----- Raw data

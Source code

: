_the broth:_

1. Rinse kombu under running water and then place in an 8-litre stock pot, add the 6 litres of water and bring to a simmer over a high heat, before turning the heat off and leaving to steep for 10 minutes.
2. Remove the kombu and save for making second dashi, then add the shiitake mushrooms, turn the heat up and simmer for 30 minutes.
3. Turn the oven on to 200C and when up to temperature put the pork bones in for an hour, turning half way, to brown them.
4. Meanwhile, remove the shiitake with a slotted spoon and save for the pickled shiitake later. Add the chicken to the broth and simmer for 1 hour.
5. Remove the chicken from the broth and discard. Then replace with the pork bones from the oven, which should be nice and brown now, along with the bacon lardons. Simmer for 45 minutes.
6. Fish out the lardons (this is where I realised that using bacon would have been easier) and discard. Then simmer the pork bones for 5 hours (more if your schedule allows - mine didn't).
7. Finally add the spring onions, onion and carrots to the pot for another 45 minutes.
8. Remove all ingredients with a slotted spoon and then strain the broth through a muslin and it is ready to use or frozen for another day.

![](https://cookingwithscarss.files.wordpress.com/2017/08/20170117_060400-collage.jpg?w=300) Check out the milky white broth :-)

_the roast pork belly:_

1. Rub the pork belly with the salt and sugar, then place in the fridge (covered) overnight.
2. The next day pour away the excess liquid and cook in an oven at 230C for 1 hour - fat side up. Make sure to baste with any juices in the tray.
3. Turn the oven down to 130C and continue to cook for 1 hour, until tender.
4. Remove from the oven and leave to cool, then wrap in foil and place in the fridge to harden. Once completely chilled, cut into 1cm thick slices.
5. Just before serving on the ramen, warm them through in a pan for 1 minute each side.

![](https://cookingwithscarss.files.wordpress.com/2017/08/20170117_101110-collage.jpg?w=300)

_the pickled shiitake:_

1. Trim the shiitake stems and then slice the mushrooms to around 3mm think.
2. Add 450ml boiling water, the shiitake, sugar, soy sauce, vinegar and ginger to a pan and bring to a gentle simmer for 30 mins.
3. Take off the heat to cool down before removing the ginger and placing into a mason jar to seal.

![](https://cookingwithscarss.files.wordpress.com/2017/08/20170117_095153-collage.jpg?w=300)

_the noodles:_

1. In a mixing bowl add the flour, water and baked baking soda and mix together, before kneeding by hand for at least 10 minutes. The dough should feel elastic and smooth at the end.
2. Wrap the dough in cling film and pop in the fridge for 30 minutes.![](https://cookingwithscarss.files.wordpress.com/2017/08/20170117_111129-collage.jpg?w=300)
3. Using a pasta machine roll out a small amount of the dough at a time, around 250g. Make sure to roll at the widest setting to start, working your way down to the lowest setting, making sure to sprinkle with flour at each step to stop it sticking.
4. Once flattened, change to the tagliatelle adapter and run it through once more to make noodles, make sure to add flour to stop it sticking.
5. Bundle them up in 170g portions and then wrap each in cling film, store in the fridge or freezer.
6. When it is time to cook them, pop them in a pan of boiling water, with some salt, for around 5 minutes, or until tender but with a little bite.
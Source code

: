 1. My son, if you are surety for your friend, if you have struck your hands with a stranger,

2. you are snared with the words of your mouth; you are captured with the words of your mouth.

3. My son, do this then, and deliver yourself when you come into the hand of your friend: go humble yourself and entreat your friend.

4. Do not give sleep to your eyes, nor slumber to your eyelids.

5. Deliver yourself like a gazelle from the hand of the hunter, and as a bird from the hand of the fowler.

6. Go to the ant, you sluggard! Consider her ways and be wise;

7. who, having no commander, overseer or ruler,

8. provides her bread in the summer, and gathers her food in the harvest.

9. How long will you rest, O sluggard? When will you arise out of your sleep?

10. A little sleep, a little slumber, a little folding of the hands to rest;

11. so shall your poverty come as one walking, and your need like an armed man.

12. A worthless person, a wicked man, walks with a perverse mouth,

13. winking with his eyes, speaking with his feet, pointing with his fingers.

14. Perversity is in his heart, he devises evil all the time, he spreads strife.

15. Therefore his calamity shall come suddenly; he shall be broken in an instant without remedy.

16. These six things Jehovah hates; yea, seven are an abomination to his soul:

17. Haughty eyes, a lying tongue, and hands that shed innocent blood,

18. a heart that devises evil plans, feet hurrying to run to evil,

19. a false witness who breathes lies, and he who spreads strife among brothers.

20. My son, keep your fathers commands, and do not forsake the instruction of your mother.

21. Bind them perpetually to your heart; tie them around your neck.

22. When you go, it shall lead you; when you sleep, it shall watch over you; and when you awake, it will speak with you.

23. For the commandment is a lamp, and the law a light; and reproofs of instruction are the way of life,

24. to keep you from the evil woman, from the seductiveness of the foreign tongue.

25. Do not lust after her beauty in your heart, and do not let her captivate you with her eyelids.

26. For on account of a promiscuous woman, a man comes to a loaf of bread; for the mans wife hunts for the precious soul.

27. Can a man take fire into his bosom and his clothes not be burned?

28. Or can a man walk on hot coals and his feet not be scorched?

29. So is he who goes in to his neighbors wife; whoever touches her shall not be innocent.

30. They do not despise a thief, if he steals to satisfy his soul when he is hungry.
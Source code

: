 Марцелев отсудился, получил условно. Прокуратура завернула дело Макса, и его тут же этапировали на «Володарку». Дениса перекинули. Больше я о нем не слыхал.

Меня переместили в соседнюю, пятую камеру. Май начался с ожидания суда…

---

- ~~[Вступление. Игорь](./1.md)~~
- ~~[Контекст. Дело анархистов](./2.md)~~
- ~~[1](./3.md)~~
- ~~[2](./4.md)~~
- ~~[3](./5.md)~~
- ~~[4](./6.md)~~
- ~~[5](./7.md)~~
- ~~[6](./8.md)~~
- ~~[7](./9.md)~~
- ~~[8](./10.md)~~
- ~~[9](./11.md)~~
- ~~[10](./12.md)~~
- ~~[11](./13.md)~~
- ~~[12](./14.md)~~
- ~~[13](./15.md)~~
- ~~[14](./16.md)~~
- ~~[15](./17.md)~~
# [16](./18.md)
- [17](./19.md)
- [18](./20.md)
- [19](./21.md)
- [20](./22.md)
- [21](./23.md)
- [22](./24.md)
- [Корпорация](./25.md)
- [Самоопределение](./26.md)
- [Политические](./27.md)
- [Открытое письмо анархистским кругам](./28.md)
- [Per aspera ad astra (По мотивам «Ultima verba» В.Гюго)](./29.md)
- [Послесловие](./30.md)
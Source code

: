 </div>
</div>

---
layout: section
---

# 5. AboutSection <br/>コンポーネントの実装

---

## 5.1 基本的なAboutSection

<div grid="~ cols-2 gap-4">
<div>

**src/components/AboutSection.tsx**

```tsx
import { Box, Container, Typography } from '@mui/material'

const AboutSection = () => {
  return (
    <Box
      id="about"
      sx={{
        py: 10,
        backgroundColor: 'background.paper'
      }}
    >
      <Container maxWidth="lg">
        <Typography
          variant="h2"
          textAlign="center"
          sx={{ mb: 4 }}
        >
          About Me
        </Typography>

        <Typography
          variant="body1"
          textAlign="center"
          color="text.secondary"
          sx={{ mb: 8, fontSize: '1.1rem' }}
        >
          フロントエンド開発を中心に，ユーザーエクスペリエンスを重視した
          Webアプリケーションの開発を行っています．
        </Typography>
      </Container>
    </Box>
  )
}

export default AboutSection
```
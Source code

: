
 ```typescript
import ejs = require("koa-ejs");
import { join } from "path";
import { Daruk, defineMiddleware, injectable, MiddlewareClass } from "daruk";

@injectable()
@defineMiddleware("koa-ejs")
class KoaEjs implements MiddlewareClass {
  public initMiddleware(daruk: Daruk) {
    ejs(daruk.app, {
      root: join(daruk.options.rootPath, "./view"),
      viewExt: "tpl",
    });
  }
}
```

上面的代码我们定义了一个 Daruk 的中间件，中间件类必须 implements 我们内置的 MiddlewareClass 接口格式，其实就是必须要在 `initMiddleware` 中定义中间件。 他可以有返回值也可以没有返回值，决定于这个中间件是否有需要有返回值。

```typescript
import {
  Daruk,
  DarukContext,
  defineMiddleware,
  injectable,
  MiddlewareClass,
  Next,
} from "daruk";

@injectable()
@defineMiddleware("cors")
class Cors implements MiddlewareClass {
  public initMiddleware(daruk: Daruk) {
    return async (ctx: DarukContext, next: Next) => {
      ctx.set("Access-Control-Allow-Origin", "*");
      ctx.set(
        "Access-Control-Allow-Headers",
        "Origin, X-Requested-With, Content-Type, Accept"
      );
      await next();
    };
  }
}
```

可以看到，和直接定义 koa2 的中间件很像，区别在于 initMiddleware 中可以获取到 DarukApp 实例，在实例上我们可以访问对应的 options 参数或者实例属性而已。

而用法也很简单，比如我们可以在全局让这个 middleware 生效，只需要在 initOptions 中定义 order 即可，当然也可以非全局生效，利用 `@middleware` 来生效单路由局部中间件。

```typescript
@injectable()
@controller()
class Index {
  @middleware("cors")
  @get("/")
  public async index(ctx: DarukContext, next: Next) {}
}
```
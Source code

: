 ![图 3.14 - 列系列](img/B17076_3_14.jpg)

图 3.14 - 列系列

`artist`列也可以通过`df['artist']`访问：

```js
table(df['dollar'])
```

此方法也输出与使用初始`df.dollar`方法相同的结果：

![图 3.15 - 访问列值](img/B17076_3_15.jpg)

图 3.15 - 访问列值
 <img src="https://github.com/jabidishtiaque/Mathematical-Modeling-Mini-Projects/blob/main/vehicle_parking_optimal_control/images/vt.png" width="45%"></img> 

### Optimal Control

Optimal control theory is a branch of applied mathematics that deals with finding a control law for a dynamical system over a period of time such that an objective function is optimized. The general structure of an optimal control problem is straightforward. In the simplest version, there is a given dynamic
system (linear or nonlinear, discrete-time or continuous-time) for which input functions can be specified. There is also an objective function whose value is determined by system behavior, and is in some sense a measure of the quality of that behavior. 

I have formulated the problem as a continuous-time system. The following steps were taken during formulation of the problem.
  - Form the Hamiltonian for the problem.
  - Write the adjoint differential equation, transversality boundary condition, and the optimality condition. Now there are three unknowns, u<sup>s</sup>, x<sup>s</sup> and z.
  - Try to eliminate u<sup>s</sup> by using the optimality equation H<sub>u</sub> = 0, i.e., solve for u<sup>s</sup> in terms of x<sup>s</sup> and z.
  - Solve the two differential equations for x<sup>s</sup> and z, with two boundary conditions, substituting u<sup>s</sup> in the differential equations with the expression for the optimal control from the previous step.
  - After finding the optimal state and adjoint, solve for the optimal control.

----------

→ What the task requires: Go through the records and work out how many lines contain the string "wordpress". The answer should be that number alone.

→ The answer: 4